───── Records for this exercise ─────

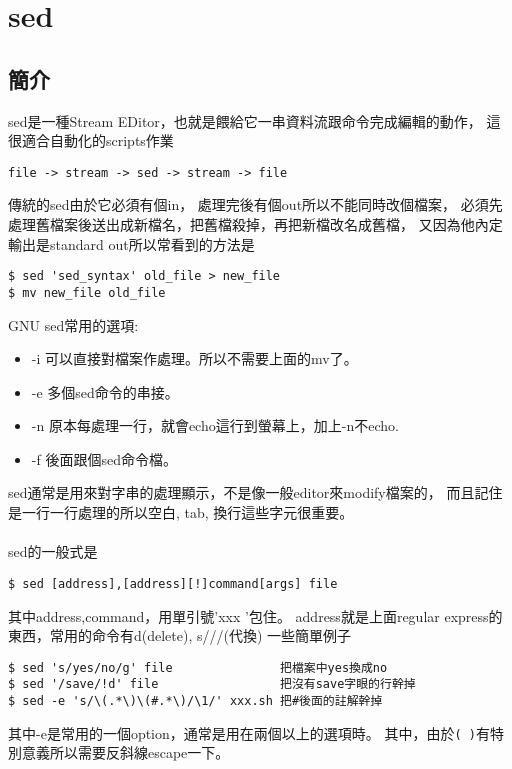\chapter{sed}
    \section{簡介}
    sed是一種Stream EDitor，也就是餵給它一串資料流跟命令完成編輯的動作，
    這很適合自動化的scripts作業
    \begin{verbatim}
file -> stream -> sed -> stream -> file
    \end{verbatim}
    傳統的sed由於它必須有個in， 處理完後有個out所以不能同時改個檔案，
    必須先處理舊檔案後送出成新檔名，把舊檔殺掉，再把新檔改名成舊檔，
    又因為他內定輸出是standard out所以常看到的方法是
    \begin{verbatim}
$ sed 'sed_syntax' old_file > new_file
$ mv new_file old_file
    \end{verbatim}

    GNU sed常用的選項:
    \begin{itemize}
    \item -i 可以直接對檔案作處理。所以不需要上面的mv了。
    \item -e 多個sed命令的串接。
    \item -n 原本每處理一行，就會echo這行到螢幕上，加上-n不echo.
    \item -f 後面跟個sed命令檔。
    \end{itemize}
    sed通常是用來對字串的處理顯示，不是像一般editor來modify檔案的，
    而且記住是一行一行處理的所以空白, tab, 換行這些字元很重要。
    \\\\
    sed的一般式是
    \begin{verbatim}
$ sed [address],[address][!]command[args] file
    \end{verbatim}
    其中address,command，用單引號'xxx '包住。
    address就是上面regular express的東西，常用的命令有d(delete), s///(代換)
    一些簡單例子
    \begin{verbatim}
$ sed 's/yes/no/g' file               把檔案中yes換成no
$ sed '/save/!d' file                 把沒有save字眼的行幹掉
$ sed -e 's/\(.*\)\(#.*\)/\1/' xxx.sh 把#後面的註解幹掉
    \end{verbatim}
    其中-e是常用的一個option，通常是用在兩個以上的選項時。
    其中，由於\verb=( )=有特別意義所以需要反斜線escape一下。

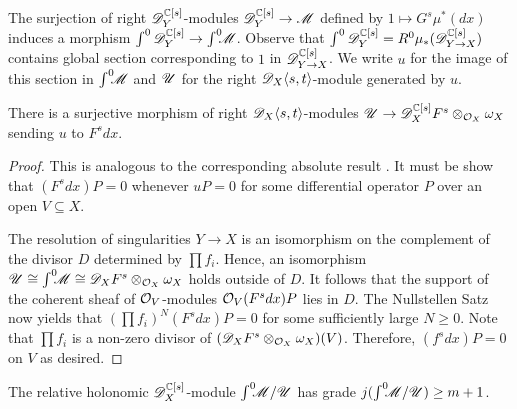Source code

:   The surjection of right $\mathscr{D}_Y^{\mathbb{C}[s]}$-modules $\mathscr{D}_Y^{\mathbb{C}[s]}\to \mathscr{M}$ defined by $1\mapsto G^s \mu^*(dx)$ induces a morphism $\int^{0} \mathscr{D}_Y^{\mathbb{C}[s]} \to \int^0 \mkern -8mu\mathscr{M}$.
  Observe that $\int^0 \mathscr{D}_Y^{\mathbb{C}[s]} = R^0\mu_*(\mathscr{D}_{Y\to X}^{\mathbb{C}[s]})$ contains global section corresponding to $1$ in $\mathscr{D}_{Y\to X}^{\mathbb{C}[s]}$.
  We write $u$ for the image of this section in $\int^0 \mkern -8mu \mathscr{M}$ and $\mathscr{U}$ for the right $\mathscr{D}_X\langle s,t\rangle$-module generated by $u$.
  \begin{lemma}\label{lem: SurjectionUF}
  There is a surjective morphism of right $\mathscr{D}_X\langle s,t \rangle$-modules $\mathscr{U}\to \mathscr{D}_X^{\mathbb{C}[s]}F^s \otimes_{\mathcal{O}_X}\omega_X$ sending $u$ to $F^sdx$.
\end{lemma}
\begin{proof}
  This is analogous to the corresponding absolute result .
  It must be show that $(F^s dx)P = 0$ whenever $uP = 0$ for some differential operator $P$ over an open $V\subseteq X$.

  The resolution of singularities $Y\to X$ is an isomorphism on the complement of the divisor $D$ determined by $\prod f_i$.
  Hence, an isomorphism $\mathscr{U} \cong \int^0 \mkern -8mu \mathscr{M} \cong  \mathscr{D}_X F^s  \otimes_{\mathcal{O}_X}\omega_X$ holds outside of $D$.
  It follows that the support of the coherent sheaf of $\mathcal{O}_V$-modules $\mathcal{O}_V (F^s dx) P $ lies in $D$.
  The Nullstellen Satz now yields that $(\prod f_i)^N (F^s dx) P  = 0$ for some sufficiently large $N\geq 0$.
  Note that $\prod f_i$ is a non-zero divisor of $(\mathscr{D}_X F^s\otimes_{\mathcal{O}_X} \omega_X)(V)$.
  Therefore, $(f^s dx) P= 0$ on $V$ as desired.
\end{proof}
\begin{lemma}\label{lem: GradeNPlusOne}
  The relative holonomic $\mathscr{D}_X^{\mathbb{C}[s]}$-module $\int^0 \mkern -8mu\mathscr{M}/\mathscr{U}$ has grade $j(\int^0 \mkern -8mu\mathscr{M}/\mathscr{U})\geq m+1$.
\end{lemma}
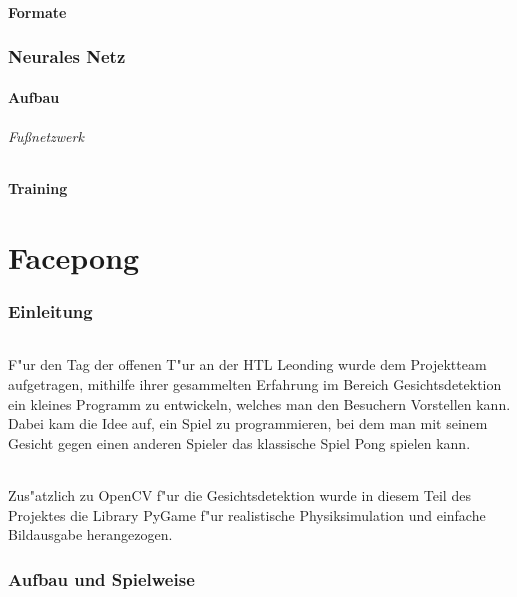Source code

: \documentclass[12pt]{article}
\begin{document}
\subsection{Formate}
\label{formats}

\section{Neurales Netz}
\subsection{Aufbau}
\paragraph{Fußnetzwerk}
\label{neuralfoot}
\subsection{Training}



\part{Facepong}
\section{Einleitung}
\paragraph{}
F"ur den Tag der offenen T"ur an der HTL Leonding wurde dem Projektteam
aufgetragen, mithilfe ihrer gesammelten Erfahrung im Bereich Gesichtsdetektion
ein kleines Programm zu entwickeln, welches man den Besuchern Vorstellen kann.
Dabei kam die Idee auf, ein Spiel zu programmieren, bei dem man mit seinem Gesicht
gegen einen anderen Spieler das klassische Spiel \glqq Pong\grqq{} spielen kann.
\paragraph{}
Zus"atzlich zu OpenCV f"ur die Gesichtsdetektion wurde in diesem Teil des Projektes
die Library PyGame f"ur realistische Physiksimulation und einfache Bildausgabe
herangezogen.
\section{Aufbau und Spielweise}
\end{document}

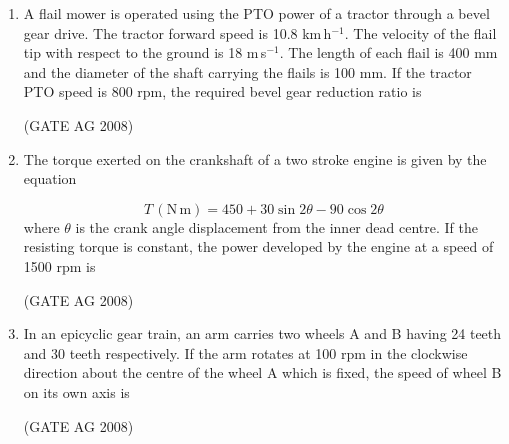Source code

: \documentclass[journal,12pt,onecolumn]{IEEEtran}
\begin{document}
\begin{enumerate}
\medskip

\item 
 A flail mower is operated using the PTO power of a tractor through a bevel gear drive. The tractor forward speed is 10.8 km\,h$^{-1}$. The velocity of the flail tip with respect to the ground is 18 m\,s$^{-1}$. The length of each flail is 400 mm and the diameter of the shaft carrying the flails is 100 mm. If the tractor PTO speed is 800 rpm, the required bevel gear reduction ratio is
\begin{enumerate}
\end{enumerate}
\hfill(GATE AG 2008)\\

\medskip

\item 
 The torque exerted on the crankshaft of a two stroke engine is given by the equation

\[T \, (\mathrm{N\,m}) = 450 + 30 \sin 2\theta - 90 \cos 2\theta\]
where $\theta$ is the crank angle displacement from the inner dead centre. If the resisting torque is constant, the power developed by the engine at a speed of 1500 rpm is
\begin{enumerate}
\end{enumerate}
\hfill(GATE AG 2008)\\

\medskip

\item 
 In an epicyclic gear train, an arm carries two wheels A and B having 24 teeth and 30 teeth respectively. If the arm rotates at 100 rpm in the clockwise direction about the centre of the wheel A which is fixed, the speed of wheel B on its own axis is
\begin{enumerate}
\end{enumerate}
\hfill(GATE AG 2008)\\


\end{enumerate}
\end{document}
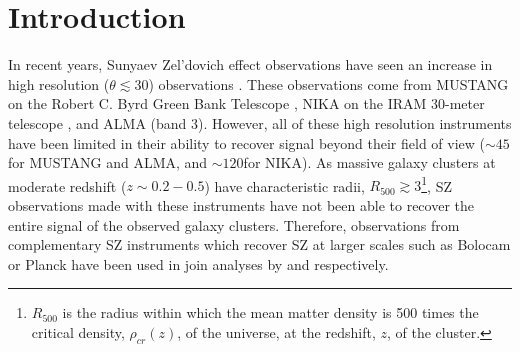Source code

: \documentclass[onecolumn,traditabstract]{aa}
\begin{document}

\maketitle

\section{Introduction}
\label{sec:intro}



In recent years, Sunyaev Zel'dovich \citep[SZ,][]{sunyaev1970,sunyaev1972}
effect observations have seen an increase in high resolution ($\theta \lesssim 30$\asecs)
observations \citep[e.g.,][]{mason2010,adam2014,kitayama2016}. These observations come from MUSTANG on the
Robert C. Byrd Green Bank Telescope \citep[GBT][]{dicker2008}, NIKA on the IRAM 30-meter telescope \citep{monfardini2010},
and ALMA (band 3). However, all of these high resolution instruments have been limited in their ability to
recover signal beyond their field of view ($\sim 45$\asecs for MUSTANG and ALMA, and $\sim 120$\asecs for NIKA). As massive
galaxy clusters at moderate redshift ($z \sim 0.2-0.5$) have characteristic radii,
$R_{500} \gtrsim 3$\amin\footnote{$R_{500}$ is the radius within which the mean matter density is 500 times the
  critical density, $\rho_{cr}(z)$, of the universe, at the redshift, $z$, of the cluster.},
SZ observations made with these instruments have not been able to recover the
entire signal of the observed galaxy clusters. Therefore, observations from complementary SZ instruments which recover SZ at larger scales
such as Bolocam \citet{czakon2015} or Planck \citep{planck2013a} have been used in join analyses by
\citet{romero2015a} and \citet{adam2015,adam2016a} respectively.
\end{document}
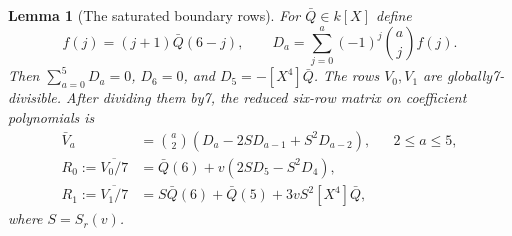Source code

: \documentclass[11pt]{article}
\newtheorem{lemma}{Lemma}
\begin{document}
\begin{lemma}[The saturated boundary rows]\label{lem:rows}
For $\bar Q\in k[X]$ define
\[
 f(j)=(j+1)\bar Q(6-j),\qquad
 D_a=\sum_{j=0}^a(-1)^j\binom aj f(j).
\]
Then $\sum_{a=0}^5D_a=0$, $D_6=0$, and
$D_5=-[X^4]\bar Q$.
The rows $V_0,V_1$ are globally7-divisible. After dividing them
by7, the reduced six-row matrix on coefficient polynomials is
\[
 \begin{aligned}
 \bar V_a&=\binom a2(D_a-2SD_{a-1}+S^2D_{a-2}),
                                      &&2\le a\le5,\\
 R_0:=\overline{V_0/7}
      &=\bar Q(6)+v(2SD_5-S^2D_4),\\
 R_1:=\overline{V_1/7}
      &=S\bar Q(6)+\bar Q(5)+3vS^2[X^4]\bar Q ,
 \end{aligned}                                                   \tag{6}
\]
where $S=S_r(v)$.
\end{lemma}
\end{document}
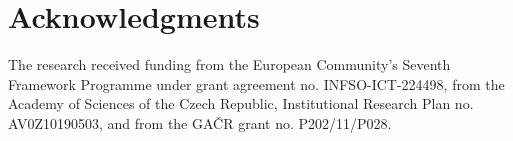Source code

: \documentclass[preprint,1p,times]{elsarticle}
\begin{document}
\section*{Acknowledgments}
  The research received funding from the European Community's Seventh Framework Programme under grant agreement no. INFSO-ICT-224498, from the Academy of Sciences of the Czech Republic, Institutional Research Plan no. AV0Z10190503, and from the GA{\v C}R grant no. P202/11/P028.



\end{document}
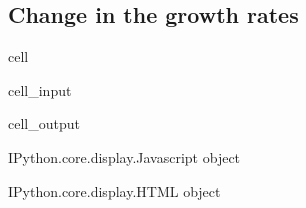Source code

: \documentclass[letterpaper,10pt,english]{jupyterBook}
\begin{document}
\subsection{Change in the growth rates}
\label{\detokenize{content/05_SimpleModel/SimpleModel:change-in-the-growth-rates}}
\begin{sphinxuseclass}{cell}\begin{sphinxVerbatimInput}

\begin{sphinxuseclass}{cell_input}
\begin{sphinxVerbatim}[commandchars=\\\{\}]
\PYG{p}{[}\PYG{p}{]}
\end{sphinxVerbatim}

\end{sphinxuseclass}\end{sphinxVerbatimInput}
\begin{sphinxVerbatimOutput}

\begin{sphinxuseclass}{cell_output}
\begin{sphinxVerbatim}[commandchars=\\\{\}]
\PYGZlt{}IPython.core.display.Javascript object\PYGZgt{}
\end{sphinxVerbatim}

\begin{sphinxVerbatim}[commandchars=\\\{\}]
\PYGZlt{}IPython.core.display.HTML object\PYGZgt{}
\end{sphinxVerbatim}

\end{sphinxuseclass}\end{sphinxVerbatimOutput}

\end{sphinxuseclass}
\end{document}
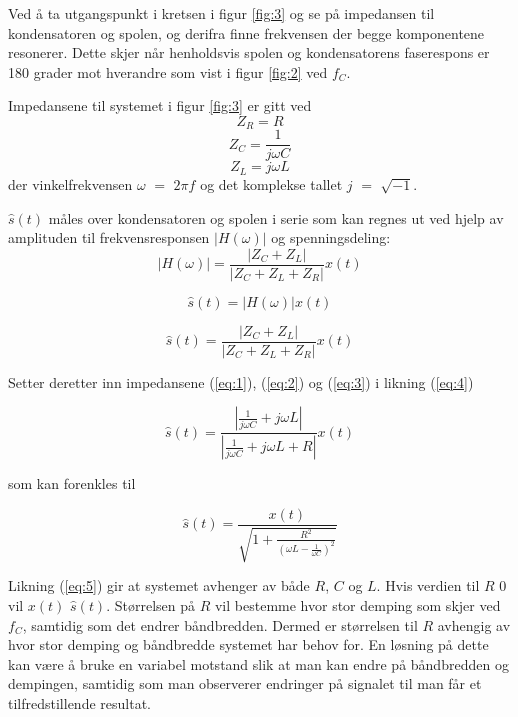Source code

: \documentclass[a4paper,11pt,norsk]{article}
\begin{document}
Ved å ta utgangspunkt i kretsen i figur \ref{fig:3} og se på impedansen til kondensatoren og spolen, og derifra finne frekvensen der begge komponentene resonerer. Dette skjer når henholdsvis spolen og kondensatorens faserespons er 180 grader mot hverandre som vist i figur \ref{fig:2} ved $f_C$.

Impedansene til systemet i figur \ref{fig:3} er gitt ved
\begin{equation}
Z_R = R
\label{eq:1}
\end{equation}
\begin{equation}
Z_C = \frac{1}{j\omega C} 
\label{eq:2}
\end{equation}
\begin{equation}
Z_L = j\omega L
\label{eq:3}
\end{equation}
der vinkelfrekvensen $\omega$ $=$ $2\pi f$ og det komplekse tallet $j$ $=$ $\sqrt{-1}$. 

$\hat{s}(t)$ måles over kondensatoren og spolen i serie som kan regnes ut ved hjelp av amplituden til frekvensresponsen $|H(\omega)|$ og spenningsdeling:
\begin{equation}
    |H(\omega)|=\frac{|Z_C + Z_L|}{|Z_C+Z_L+Z_R|}x(t)
\end{equation}

\begin{equation}
    \hat{s}(t) = |H(\omega)|x(t)
\end{equation}

\begin{equation}
    \hat{s}(t) = \frac{|Z_C + Z_L|}{|Z_C+Z_L+Z_R|}x(t)
    \label{eq:4}
\end{equation}

Setter deretter inn impedansene (\ref{eq:1}), (\ref{eq:2}) og (\ref{eq:3}) i likning (\ref{eq:4})

\begin{equation}
    \hat{s}(t) = \frac{|\frac{1}{j\omega C} + j\omega L|}{|\frac{1}{j\omega C}+j\omega L+R|}x(t)
\end{equation}

som kan forenkles til

\begin{equation}
    \hat{s}(t) = \frac{x(t)}{\sqrt{1+\frac{R^2}{(\omega L - \frac{1}{\omega C})^2}}}
    \label{eq:5}
\end{equation}

Likning (\ref{eq:5}) gir at systemet avhenger av både $R$, $C$ og $L$. Hvis verdien til $R$ \xrightarrow $0$ vil $x(t)$ \xrightarrow $\hat{s}(t)$. Størrelsen på $R$ vil bestemme hvor stor demping som skjer ved $f_C$, samtidig som det endrer båndbredden. Dermed er størrelsen til $R$ avhengig av hvor stor demping og båndbredde systemet har behov for. En løsning på dette kan være å bruke en variabel motstand slik at man kan endre på båndbredden og dempingen, samtidig som man observerer endringer på signalet til man får et tilfredstillende resultat. 
\end{document}
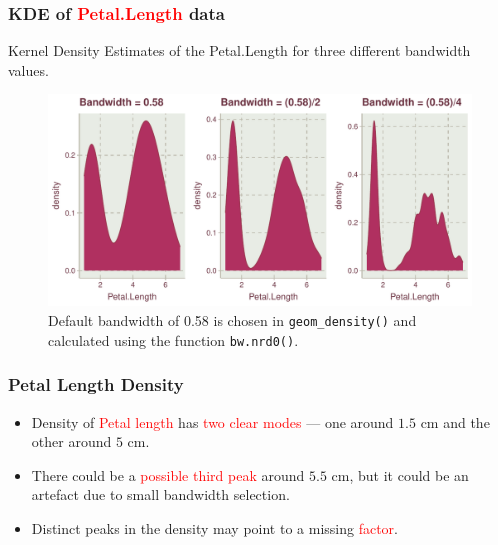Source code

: \documentclass{beamer}
\begin{document}
\begin{frame}\frametitle{KDE of \textcolor{red}{Petal.Length}  data}
Kernel Density Estimates of the Petal.Length for three different bandwidth values.
\begin{figure}
\includegraphics[width=0.99\linewidth]{PlotsLec1/KDEPetalLength}
\caption{{\small Default bandwidth of 0.58 is chosen in \texttt{geom\_density()} and calculated using the function \texttt{bw.nrd0()}}.}
\end{figure}
\end{frame}

\begin{frame}\frametitle{Petal Length Density}
\begin{itemize}
\item Density of \textcolor{red}{Petal length} has \textcolor{red}{two clear modes} --- one around $1.5$ cm and the other around $5$ cm. 
\vspace{0.3in}
\item There could be a \textcolor{red}{possible third peak} around $5.5$ cm, but it could be an artefact due to small bandwidth selection.
\vspace{0.3in}
\item Distinct peaks in the density may point to a missing \textcolor{red}{factor}.
\end{itemize}
\end{frame}
\end{document}
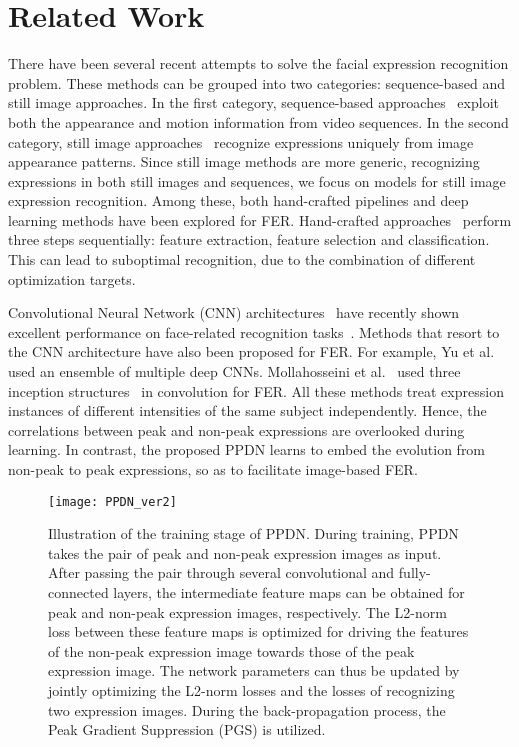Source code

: \documentclass[runningheads]{llncs}
\begin{document}
\section{Related Work}

There have been several recent attempts to solve the facial expression 
recognition problem. These methods can be grouped into two categories: 
sequence-based and still image approaches. In the first category, 
sequence-based approaches~\cite{jung2015joint,liu2014learning,guo2012dynamic,zhao2011facial,klaser2008spatio}  exploit both the appearance and motion 
information from video sequences. In the second category, still image 
approaches~\cite{zhong2012learning,liu2014facial,kahou2014facial} recognize 
expressions uniquely from image appearance patterns. Since still image 
methods are more generic, recognizing 
expressions in both still images and sequences, we focus on models for 
still image expression recognition. Among these, both hand-crafted pipelines 
and deep learning methods have been explored for FER. Hand-crafted 
approaches~\cite{zhong2012learning,sikka2012exploring,shan2009facial} perform three steps sequentially: feature extraction, feature selection 
and classification. This can lead to suboptimal recognition, due to 
the combination of different optimization targets. 

Convolutional Neural Network (CNN) 
architectures~\cite{krizhevsky2012imagenet,szegedy2015going,simonyan2014very} 
have recently shown excellent performance on face-related recognition 
tasks~\cite{sun2014deep,zhu2013deep,yim2015rotating}. Methods that resort to the 
CNN architecture have also been proposed for FER. For example, Yu et 
al.~\cite{yu2015image} used an ensemble of multiple deep
CNNs. Mollahosseini et 
al.~\cite{mollahosseini2015going} used three inception 
structures~\cite{szegedy2015going} in convolution for FER. All these methods
treat expression instances of different intensities of the same subject 
independently. Hence, the correlations between peak and non-peak 
expressions are overlooked during learning. In contrast, the proposed PPDN 
learns to embed the evolution from non-peak to peak expressions, so as 
to facilitate image-based FER. 





\begin{figure}[t]
	\centering
	\texttt{[image: PPDN\_ver2]}
	\caption{Illustration of the training stage of PPDN. During training, PPDN takes the pair of peak and non-peak expression images as input. After passing the pair through several convolutional and fully-connected layers, the intermediate feature maps can be obtained for peak and non-peak expression images, respectively. The L2-norm loss between these feature maps is optimized for driving the features of the non-peak expression image towards those of the peak expression image. The network parameters can thus be updated by jointly optimizing the L2-norm losses and the losses of recognizing two expression images. During the back-propagation process, the Peak Gradient Suppression (PGS) is utilized.}
	\label{fig:architecture}
\end{figure}
\end{document}
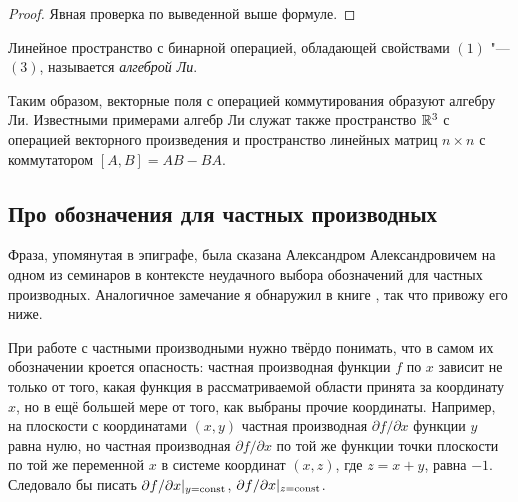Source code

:\begin{proof}
	Явная проверка по выведенной выше формуле.
\end{proof}

\begin{definition}
	Линейное пространство с бинарной операцией, обладающей свойствами $(1)$ "---$(3)$, называется \textit{алгеброй Ли}.
\end{definition}

Таким образом, векторные поля с операцией коммутирования образуют алгебру Ли. Известными примерами алгебр Ли служат также пространство $\mathbb{R}^3$ с операцией векторного произведения и пространство линейных матриц $n \times n$ с коммутатором $[A, B] = AB - BA$.

\subsection{Про обозначения для частных производных}

Фраза, упомянутая в эпиграфе, была сказана Александром Александровичем на одном из семинаров в контексте неудачного выбора обозначений для частных производных. Аналогичное замечание я обнаружил в книге \cite{A24}, так что привожу его ниже.

При работе с частными производными нужно твёрдо понимать, что в самом их обозначении кроется опасность: частная производная функции $f$ по $x$ зависит не только от того, какая функция в рассматриваемой области принята за координату $x$, но в ещё большей мере от того, как выбраны прочие координаты. Например, на плоскости с координатами $(x, y)$ частная производная $\partial f / \partial x$ функции $y$ равна нулю, но частная производная $\partial f / \partial x$ по той же функции точки плоскости по той же переменной $x$ в системе координат $(x, z)$, где $z = x + y$, равна $-1$. Следовало бы писать $\partial f / \partial x|_{y = \mathrm{const}}$, $\partial f / \partial x|_{z = \mathrm{const}}$.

─────

**What you will do:** Every line of the entries above that includes "frametitle" should be copied.

**Solved exercise:**
\begin{frame}\frametitle{KDE of \textcolor{red}{Petal.Length}  data}
\begin{frame}\frametitle{Petal Length Density}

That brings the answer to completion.